Saved entries:
* * *

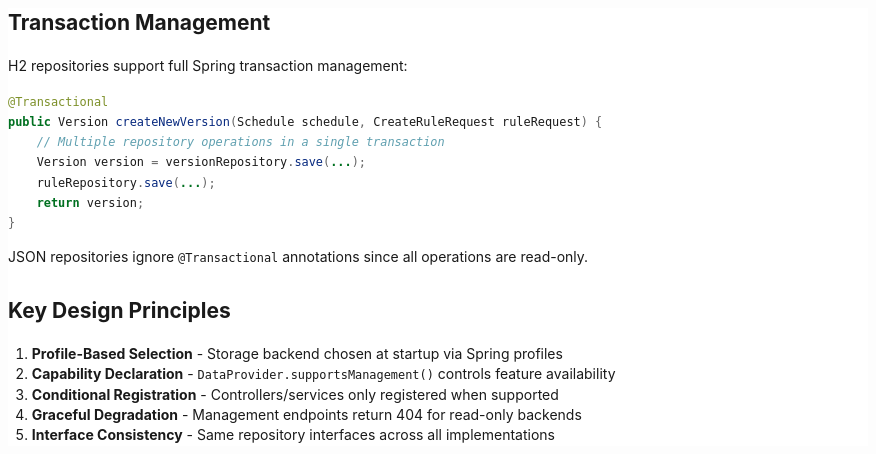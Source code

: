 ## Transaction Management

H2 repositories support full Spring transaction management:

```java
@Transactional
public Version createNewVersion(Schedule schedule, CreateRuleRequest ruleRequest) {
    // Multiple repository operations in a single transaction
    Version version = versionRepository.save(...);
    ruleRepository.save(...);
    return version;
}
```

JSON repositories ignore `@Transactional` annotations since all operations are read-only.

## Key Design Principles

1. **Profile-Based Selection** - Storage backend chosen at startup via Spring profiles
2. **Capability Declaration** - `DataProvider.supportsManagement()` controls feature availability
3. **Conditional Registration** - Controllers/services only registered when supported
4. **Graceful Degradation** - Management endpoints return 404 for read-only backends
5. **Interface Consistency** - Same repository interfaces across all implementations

* * *

**WHAT TO WORK ON:**
Please transcribe every entry exactly as written, leaving the pictures out.

**ANSWER BOX:**
Source code

: ## Transaction Management

H2 repositories support full Spring transaction management:

```java
@Transactional
public Version createNewVersion(Schedule schedule, CreateRuleRequest ruleRequest) {
    // Multiple repository operations in a single transaction
    Version version = versionRepository.save(...);
    ruleRepository.save(...);
    return version;
}
```

JSON repositories ignore `@Transactional` annotations since all operations are read-only.

## Key Design Principles

1. **Profile-Based Selection** - Storage backend chosen at startup via Spring profiles
2. **Capability Declaration** - `DataProvider.supportsManagement()` controls feature availability
3. **Conditional Registration** - Controllers/services only registered when supported
4. **Graceful Degradation** - Management endpoints return 404 for read-only backends
5. **Interface Consistency** - Same repository interfaces across all implementations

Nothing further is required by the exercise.